By 1991 dwindling numbers of submissions, increasing difficulties with respecting deadlines—several of the later issues were published with a year of delay—, new governmental policies for grants and other factors such as the increasing specialization of publications made discontinuation the obvious outcome. Issue 1 of volume 118 was the last of this run. In 1994 a new departmental journal, Écoscience was launched, edited by mostly the same team that had edited the previous journal. The University announced it would be willing to give out the Naturaliste if its original goals were to be perpetuated. The Société Léon-Provancher d'Histoire Naturelle du Canada and the university came to an agreement where the society would take over publication, the magazine replacing the Society's previous Euskarien.

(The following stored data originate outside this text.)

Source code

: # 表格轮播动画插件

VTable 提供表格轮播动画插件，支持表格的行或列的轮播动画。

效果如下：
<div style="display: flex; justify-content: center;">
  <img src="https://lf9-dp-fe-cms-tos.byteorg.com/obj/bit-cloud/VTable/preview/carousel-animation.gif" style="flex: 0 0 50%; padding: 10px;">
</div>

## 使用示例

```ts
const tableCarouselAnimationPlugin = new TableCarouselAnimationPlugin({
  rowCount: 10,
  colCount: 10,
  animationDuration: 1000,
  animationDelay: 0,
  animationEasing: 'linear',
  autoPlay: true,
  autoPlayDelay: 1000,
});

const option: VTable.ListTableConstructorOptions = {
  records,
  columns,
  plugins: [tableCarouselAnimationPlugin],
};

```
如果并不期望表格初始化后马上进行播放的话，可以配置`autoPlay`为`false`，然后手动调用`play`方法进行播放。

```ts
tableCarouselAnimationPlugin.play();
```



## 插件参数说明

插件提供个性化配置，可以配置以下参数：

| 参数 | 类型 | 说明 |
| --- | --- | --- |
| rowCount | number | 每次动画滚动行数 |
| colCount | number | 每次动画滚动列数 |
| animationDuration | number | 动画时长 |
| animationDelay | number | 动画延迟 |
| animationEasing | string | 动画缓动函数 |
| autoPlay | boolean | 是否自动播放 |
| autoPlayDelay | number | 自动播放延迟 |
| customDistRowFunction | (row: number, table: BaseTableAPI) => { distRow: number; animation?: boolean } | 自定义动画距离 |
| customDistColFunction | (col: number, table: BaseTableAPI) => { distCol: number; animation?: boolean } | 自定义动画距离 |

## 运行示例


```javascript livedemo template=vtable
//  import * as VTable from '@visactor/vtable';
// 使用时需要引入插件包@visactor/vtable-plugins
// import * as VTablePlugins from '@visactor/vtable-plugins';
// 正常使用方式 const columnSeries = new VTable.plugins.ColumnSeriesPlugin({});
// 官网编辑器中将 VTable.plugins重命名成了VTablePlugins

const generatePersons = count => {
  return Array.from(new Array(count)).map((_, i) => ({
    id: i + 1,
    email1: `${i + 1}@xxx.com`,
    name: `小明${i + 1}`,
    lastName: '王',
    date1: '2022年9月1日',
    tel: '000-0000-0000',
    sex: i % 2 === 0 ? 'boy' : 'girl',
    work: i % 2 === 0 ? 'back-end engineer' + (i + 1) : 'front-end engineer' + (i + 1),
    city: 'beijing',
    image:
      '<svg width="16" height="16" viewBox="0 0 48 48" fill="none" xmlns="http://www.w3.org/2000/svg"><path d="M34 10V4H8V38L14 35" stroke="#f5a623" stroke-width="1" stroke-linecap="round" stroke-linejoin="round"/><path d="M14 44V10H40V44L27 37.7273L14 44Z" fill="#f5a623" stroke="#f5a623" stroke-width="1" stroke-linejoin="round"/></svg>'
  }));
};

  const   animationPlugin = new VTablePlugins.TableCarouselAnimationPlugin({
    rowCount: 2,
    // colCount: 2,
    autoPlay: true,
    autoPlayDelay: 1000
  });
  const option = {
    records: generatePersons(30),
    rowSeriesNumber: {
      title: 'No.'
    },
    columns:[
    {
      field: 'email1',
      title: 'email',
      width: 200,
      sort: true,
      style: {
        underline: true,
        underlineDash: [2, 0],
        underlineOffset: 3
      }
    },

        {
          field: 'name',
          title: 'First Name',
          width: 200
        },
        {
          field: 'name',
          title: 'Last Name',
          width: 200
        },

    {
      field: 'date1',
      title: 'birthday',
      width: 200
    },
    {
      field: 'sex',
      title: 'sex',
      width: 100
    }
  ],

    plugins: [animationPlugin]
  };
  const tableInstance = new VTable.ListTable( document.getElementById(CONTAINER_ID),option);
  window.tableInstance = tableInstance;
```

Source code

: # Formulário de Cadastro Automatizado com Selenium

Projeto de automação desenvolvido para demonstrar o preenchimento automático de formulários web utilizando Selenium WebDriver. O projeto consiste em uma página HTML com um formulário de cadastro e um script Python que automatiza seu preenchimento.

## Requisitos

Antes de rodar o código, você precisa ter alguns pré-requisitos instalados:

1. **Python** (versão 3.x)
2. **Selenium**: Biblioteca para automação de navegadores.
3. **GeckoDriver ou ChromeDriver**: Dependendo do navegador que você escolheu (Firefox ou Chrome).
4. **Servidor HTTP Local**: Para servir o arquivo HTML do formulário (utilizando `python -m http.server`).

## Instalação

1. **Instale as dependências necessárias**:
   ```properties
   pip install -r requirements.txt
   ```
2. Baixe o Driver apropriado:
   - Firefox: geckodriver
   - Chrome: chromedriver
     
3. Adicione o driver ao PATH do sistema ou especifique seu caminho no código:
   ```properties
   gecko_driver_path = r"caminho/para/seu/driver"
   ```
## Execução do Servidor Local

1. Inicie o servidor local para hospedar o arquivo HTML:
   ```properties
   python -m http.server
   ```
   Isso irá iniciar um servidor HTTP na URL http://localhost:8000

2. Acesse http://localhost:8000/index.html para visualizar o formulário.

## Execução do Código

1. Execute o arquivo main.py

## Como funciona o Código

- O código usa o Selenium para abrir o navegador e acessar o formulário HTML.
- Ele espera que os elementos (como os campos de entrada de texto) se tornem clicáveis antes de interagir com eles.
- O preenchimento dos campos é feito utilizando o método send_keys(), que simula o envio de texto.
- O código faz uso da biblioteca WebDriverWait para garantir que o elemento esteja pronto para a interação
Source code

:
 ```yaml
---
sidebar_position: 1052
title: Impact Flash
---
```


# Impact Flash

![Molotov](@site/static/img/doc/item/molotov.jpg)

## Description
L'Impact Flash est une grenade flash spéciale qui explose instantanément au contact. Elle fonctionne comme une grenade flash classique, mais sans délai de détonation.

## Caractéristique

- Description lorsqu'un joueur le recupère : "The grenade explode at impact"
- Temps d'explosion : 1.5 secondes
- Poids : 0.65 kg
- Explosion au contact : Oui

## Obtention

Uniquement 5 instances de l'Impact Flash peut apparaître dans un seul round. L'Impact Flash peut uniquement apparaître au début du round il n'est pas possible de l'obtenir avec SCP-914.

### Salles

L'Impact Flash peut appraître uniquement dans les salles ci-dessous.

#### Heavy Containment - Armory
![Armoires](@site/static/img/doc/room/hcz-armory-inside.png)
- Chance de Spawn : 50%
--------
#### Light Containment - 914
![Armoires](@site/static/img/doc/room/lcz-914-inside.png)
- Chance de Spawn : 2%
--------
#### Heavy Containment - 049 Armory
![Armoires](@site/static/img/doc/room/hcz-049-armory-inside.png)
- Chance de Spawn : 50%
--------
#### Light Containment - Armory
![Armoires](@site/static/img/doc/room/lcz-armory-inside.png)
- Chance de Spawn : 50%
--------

Although the combined volumes have a single collation, Provancher, Huard's and Laval's runs are often treated as first, second and third series respectively, with Huard's and Laval's series having collations of their own. This additional collation was abandoned at Laval in 1942. The journal now publishes papers and observations on ecology and conservation biology in Quebec, as well as the Society's own news, notably about Basque history in the province—the Society owns and manages the Île aux Basques archeological site and bird sanctuary. It is a semiannual publication and as of 2007 was indexed by Repères, Cambridge Scientific Abstracts, and The Zoological Record. The journal has an unusual policy on reprinting: much like the Creative Commons attribution license, articles may be reprinted in all or part as long as the source is mentioned.